In this regard, referring now to the figures, an embodiment of the wrapper and seal technique of the present invention is illustrated in FIGS. 1-4. Pursuant to the method of the present invention, a wrapper 10 is provided. The wrapper 10 includes a front face 12 and a back face 14. The front face 12 includes three adhesive areas 16, 17, and 18. Any adhesive can be used that creates a seal that does not leave a substantial, if any, residue. Preferably, the seal is created by a weak pressure sensitive adhesive such as that used on "Post-It Notes" sold by 3M Commercial Office Supply of St. Paul, Minn. or heat a seal. Examples of suitable adhesives include: acrylic with latex rubber; natural latex; acrylic; synthetic adhesive; and latex rubber. Preferably the adhesive is applied to the front face 12 of the wrapper 10 when the wrapper is manufactured.

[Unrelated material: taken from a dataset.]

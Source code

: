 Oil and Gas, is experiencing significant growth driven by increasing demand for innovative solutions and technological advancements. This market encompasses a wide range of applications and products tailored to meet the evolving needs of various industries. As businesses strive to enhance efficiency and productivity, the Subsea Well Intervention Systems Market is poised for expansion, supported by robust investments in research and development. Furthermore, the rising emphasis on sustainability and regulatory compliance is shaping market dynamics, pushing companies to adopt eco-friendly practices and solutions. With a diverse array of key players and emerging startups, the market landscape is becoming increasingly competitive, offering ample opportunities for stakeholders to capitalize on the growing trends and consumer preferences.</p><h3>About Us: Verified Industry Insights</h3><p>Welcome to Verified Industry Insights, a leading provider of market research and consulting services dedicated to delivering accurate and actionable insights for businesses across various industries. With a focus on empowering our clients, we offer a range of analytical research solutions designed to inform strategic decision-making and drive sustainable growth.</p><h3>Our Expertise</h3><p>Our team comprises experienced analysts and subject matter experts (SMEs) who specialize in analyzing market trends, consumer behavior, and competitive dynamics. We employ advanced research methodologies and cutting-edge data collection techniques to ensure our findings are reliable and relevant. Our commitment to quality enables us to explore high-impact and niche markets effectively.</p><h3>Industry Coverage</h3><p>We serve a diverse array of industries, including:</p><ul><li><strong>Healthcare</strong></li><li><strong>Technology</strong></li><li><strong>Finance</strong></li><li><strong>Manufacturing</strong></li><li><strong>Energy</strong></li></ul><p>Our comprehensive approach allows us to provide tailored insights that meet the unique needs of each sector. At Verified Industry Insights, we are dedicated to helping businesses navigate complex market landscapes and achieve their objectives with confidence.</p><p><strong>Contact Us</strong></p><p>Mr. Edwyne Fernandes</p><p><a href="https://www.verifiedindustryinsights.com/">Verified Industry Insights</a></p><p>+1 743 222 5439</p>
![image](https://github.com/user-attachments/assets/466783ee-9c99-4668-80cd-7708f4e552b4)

Generally, the wrapper 10, because in the preferred embodiment illustrated is rectangular, includes four side edges. These sides herein are referred to as the top edge 20, first side edge 22, second side edge 26 and bottom edge 24. However, the use of the terms top and bottom edge is merely a convenience, and does not mean that the edges can not be reversed, e.g. the bottom edge oriented on "top" when viewed.
In the embodiment of the wrapper 10 illustrated in FIG. 1, the three adhesive areas 16, 17 and 18 are oriented along, or in juxtaposition to the edges. In this regard, each of the first and second side edges has located there along an adhesive areas 16 and 18 respectively. In the preferred embodiment illustrated, these adhesive areas 16 and 18 extend along each of the side edges 22 and 26, respectively, from the top 20 to the bottom edge 24. It should be noted however, that the adhesive areas 16 and 18 do not need to extend all the way from the top edge 20 to bottom edge 24.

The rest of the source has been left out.